タクシーに乗って二人で病院へ向かいながら、蓮は誰かにメッセージを送っていた。多分壱太だろう。壱太だってこんなタチの悪い冗談は思いつかない筈だ。
俺はこれが現実なら、二人の状況をまず知るのが先だと少し冷静になれた。蓮は俺のことをチラッと見たけれど、何も言わなかった。
今は何を言われても、何も答えられない。俺も冷静じゃない。ショックが大き過ぎてどこかボンヤリしてるんだ。何も言わずに放っておいてくれる蓮にどこかホッとしていた。
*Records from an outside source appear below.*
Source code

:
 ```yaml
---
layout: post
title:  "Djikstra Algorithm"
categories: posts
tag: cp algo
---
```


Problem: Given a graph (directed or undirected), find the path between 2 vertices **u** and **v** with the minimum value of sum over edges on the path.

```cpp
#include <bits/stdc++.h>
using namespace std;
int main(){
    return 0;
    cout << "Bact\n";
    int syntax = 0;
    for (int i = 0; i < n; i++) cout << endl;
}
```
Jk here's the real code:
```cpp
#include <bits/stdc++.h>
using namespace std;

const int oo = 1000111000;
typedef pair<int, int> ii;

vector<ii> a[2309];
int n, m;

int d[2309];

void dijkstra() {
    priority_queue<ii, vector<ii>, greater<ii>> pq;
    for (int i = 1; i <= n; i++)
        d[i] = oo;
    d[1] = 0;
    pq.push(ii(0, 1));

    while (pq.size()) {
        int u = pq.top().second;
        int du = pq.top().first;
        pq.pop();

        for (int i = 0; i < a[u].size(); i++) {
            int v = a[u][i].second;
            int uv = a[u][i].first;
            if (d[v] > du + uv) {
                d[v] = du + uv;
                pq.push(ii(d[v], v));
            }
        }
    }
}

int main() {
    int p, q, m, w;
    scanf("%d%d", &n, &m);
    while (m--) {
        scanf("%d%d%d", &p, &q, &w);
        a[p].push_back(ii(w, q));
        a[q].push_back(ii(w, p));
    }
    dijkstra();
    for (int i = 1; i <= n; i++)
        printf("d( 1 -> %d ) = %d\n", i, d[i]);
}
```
それからの状況は、想像したものより酷いものだった。病院に着くと、既に緊急手術のランプは赤く光っていて、俺は理玖の手術室の前で呆然と立ち竦んでいた。
先に来ていた彗は心なしか青褪めていたけれど、冷静だった。俺の直ぐ後から駆けつけた両親と俺、そして俺に付き添っていた蓮に状況の説明をしてくれた。
「連絡した通りなんだ。詳しいことはまだよく分かってない。篤哉君と理玖の車に信号無視のトラックが突っ込んできたという事だ。…ドクターが言うには二人とも酷い有り様だったようだ。」
父さんが彗に尋ねた。
「…二人とも命に別状は無いんだろう?」
彗は心なしか目を潤ませて言った。